Andrés Aberasturi – Aún hay clases


MADRID, 2 (OTR/PRESS)

Me pregunto si esa vieja expresión tan española y tan triste de «aún hay clases*» o la de «no sabes con quién está hablando*» siguen vigentes en plena democracia; y no pienso en clases económicas porque, naturalmente, ya sé que hay ricos y pobres y -peligrosamente- cada vez menos clase media. Hablo de clase como «poder», ese concepto resbaladizo y que es difícil ubicar cuando se profundiza un poco.

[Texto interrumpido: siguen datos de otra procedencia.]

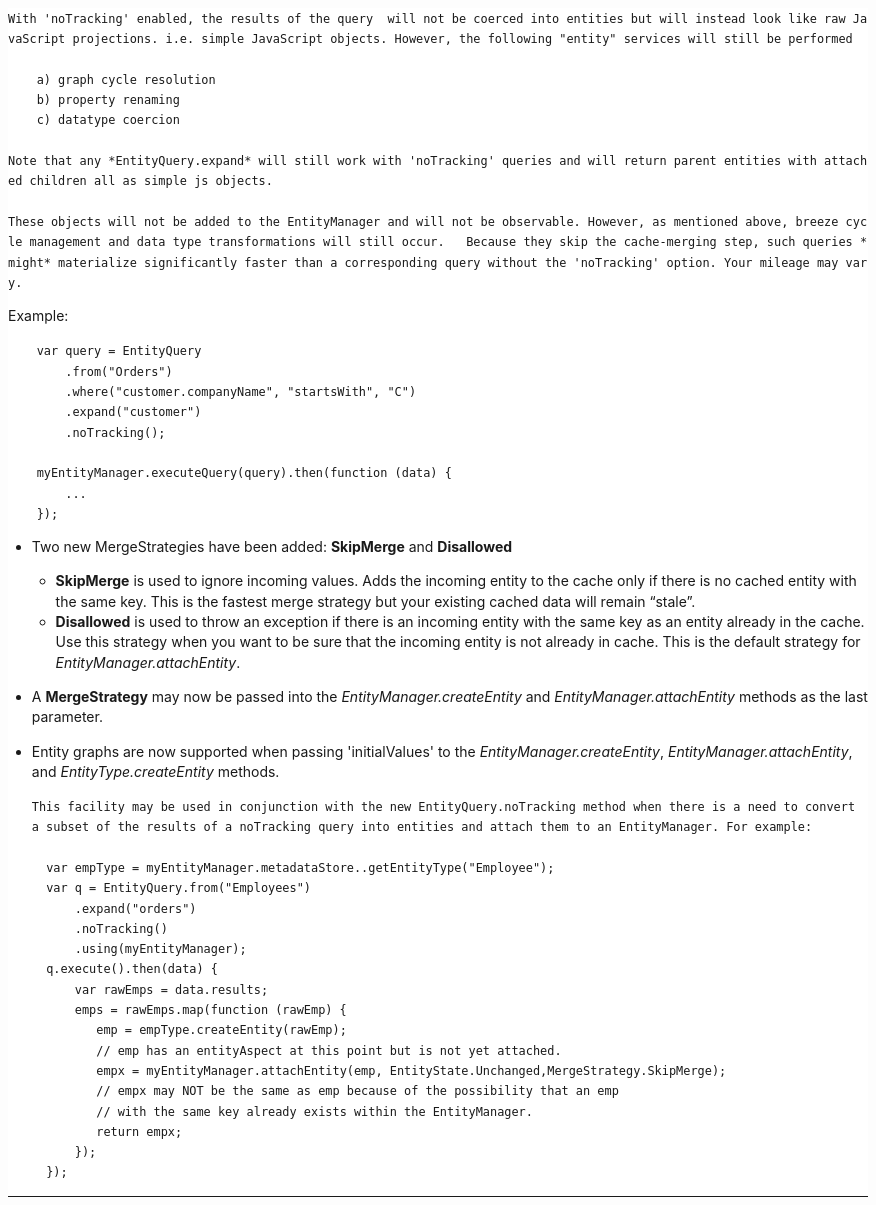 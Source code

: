     With 'noTracking' enabled, the results of the query  will not be coerced into entities but will instead look like raw JavaScript projections. i.e. simple JavaScript objects. However, the following "entity" services will still be performed

		a) graph cycle resolution
		b) property renaming
		c) datatype coercion

    Note that any *EntityQuery.expand* will still work with 'noTracking' queries and will return parent entities with attached children all as simple js objects.
   
    These objects will not be added to the EntityManager and will not be observable. However, as mentioned above, breeze cycle management and data type transformations will still occur.   Because they skip the cache-merging step, such queries *might* materialize significantly faster than a corresponding query without the 'noTracking' option. Your mileage may vary. 

Example:
 
        var query = EntityQuery
            .from("Orders")
            .where("customer.companyName", "startsWith", "C")
            .expand("customer")
            .noTracking();
        
        myEntityManager.executeQuery(query).then(function (data) {
            ...
        });

+ Two new MergeStrategies have been added: **SkipMerge** and **Disallowed**
  + **SkipMerge** is used to ignore incoming values. Adds the incoming entity to the cache only if there is no cached entity with the same key. This is the fastest merge strategy but your existing cached data will remain “stale”.
  + **Disallowed** is used to throw an exception if there is an incoming entity with the same key as an entity already in the cache.  Use this strategy when you want to be sure that the incoming entity is not already in cache. This is the default strategy for *EntityManager.attachEntity*.

+ A **MergeStrategy** may now be passed into the *EntityManager.createEntity* and *EntityManager.attachEntity* methods as the last parameter. 
<a name="entity-graph"></a>
+ Entity graphs are now supported when passing 'initialValues' to the *EntityManager.createEntity*, *EntityManager.attachEntity*, and *EntityType.createEntity* methods.
  
      This facility may be used in conjunction with the new EntityQuery.noTracking method when there is a need to convert a subset of the results of a noTracking query into entities and attach them to an EntityManager. For example:    

        var empType = myEntityManager.metadataStore..getEntityType("Employee");
        var q = EntityQuery.from("Employees")
            .expand("orders")
            .noTracking()
            .using(myEntityManager);
        q.execute().then(data) {
            var rawEmps = data.results;
            emps = rawEmps.map(function (rawEmp) {
               emp = empType.createEntity(rawEmp);
               // emp has an entityAspect at this point but is not yet attached.
               empx = myEntityManager.attachEntity(emp, EntityState.Unchanged,MergeStrategy.SkipMerge);
               // empx may NOT be the same as emp because of the possibility that an emp
               // with the same key already exists within the EntityManager.
               return empx;
            });
        });    

---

El poder no lleva necesariamente uniforme ni necesariamente forma parte evidente del entramado social. Sabemos el poder que tiene un policía, un ministro, un medio de comunicación o el cardenal Rouco. Pero hay otros poderes más difuminados y contra los que, al parecer, no pueden ni los policías, ni los ministros, ni los medios, ni los cardenales.

Y me refiero a cosas tan dispares como el club de fútbol Deportivo de Guadalajara frente al Deportivo de la Coruña o de las comunidades autónomas que no sólo reciben un trato especial de Hacienda frente al resto sino que, tranquilamente, anuncian que ni así van a cumplir lo ordenado. Me refiero a los «paseíllos» hacia los juzgados de algunos imputados que lo hacen por la puerta de atrás mientras el resto aguanta la bronca de la turba y el deslumbramiento de los flashes. Hablo de quien es capaz de tejer una maraña de ilegalidades de tal calibre que al final la mitad de sus delitos ya han prescrito frente a los que un simple recibo no pagado les lleva a aparecer en la lista oficial de morosos y los bancos les niegan hasta el saludo.

Y hablo -para que no todo sea tan evidente- de los caídos en desgracia pública contra los que vale todo, incluso se levanta la veda para hacer sangre permitiendo divulgar públicamente correos o mensajes de muy mal gusto pero que son personales y que nada tienen que ver con sus presuntas actividades delictivas: caso Urdangarín al que por muchos motivos, incluso personales, no profeso el menor aprecio, lo cual no me impide asustarme ante el hecho de que la juez considere que «no hay justificación para legitimar que unos medios de comunicación vean limitado su derecho a la información y otros medios no» y estima que la prohibición a los medios de publicar los «correos íntimos» es «incierta e ineficaz» porque no garantiza que no se difundan.

El razonamiento, con todos los respetos, roza el absurdo: como de una forma u otra van salir, pues permiso para todos para que violenten la intimidad. Qué miedo. Aunque, como ya se sabe, en este país nuestro no hay nada mejor que declarar secreto un sumario para que al día siguiente todo el mundo lo conozca hasta en sus mínimos detalles.

El Deportivo Guadalajara desciende en los despachos porque es un club pequeño mientras que el de La Coruña se salva porque no lo es. Habrá razones legales que lo puedan justificar, pero la realidad es la realidad. Y Cataluña, Andalucía, Baleares, Valencia y Murcia (las tres últimas gobernadas por el PP) se salvan de los duros ajustes que el resto ha tenido que hacer recortando hasta el dolor. Fiscalidad a la carta o fiscalidad menú del día, depende de quién seas.

Aun hay clases. Todas estas decisiones -y muchas más- que no terminan de entenderse puede que tengan una razón, una explicación, un recoveco legal, pero, a los ojos de la gente, esto no es serio. Y nosotros soñando con que todos éramos iguales ante la Ley y ante Hacienda* Pues se ve que no.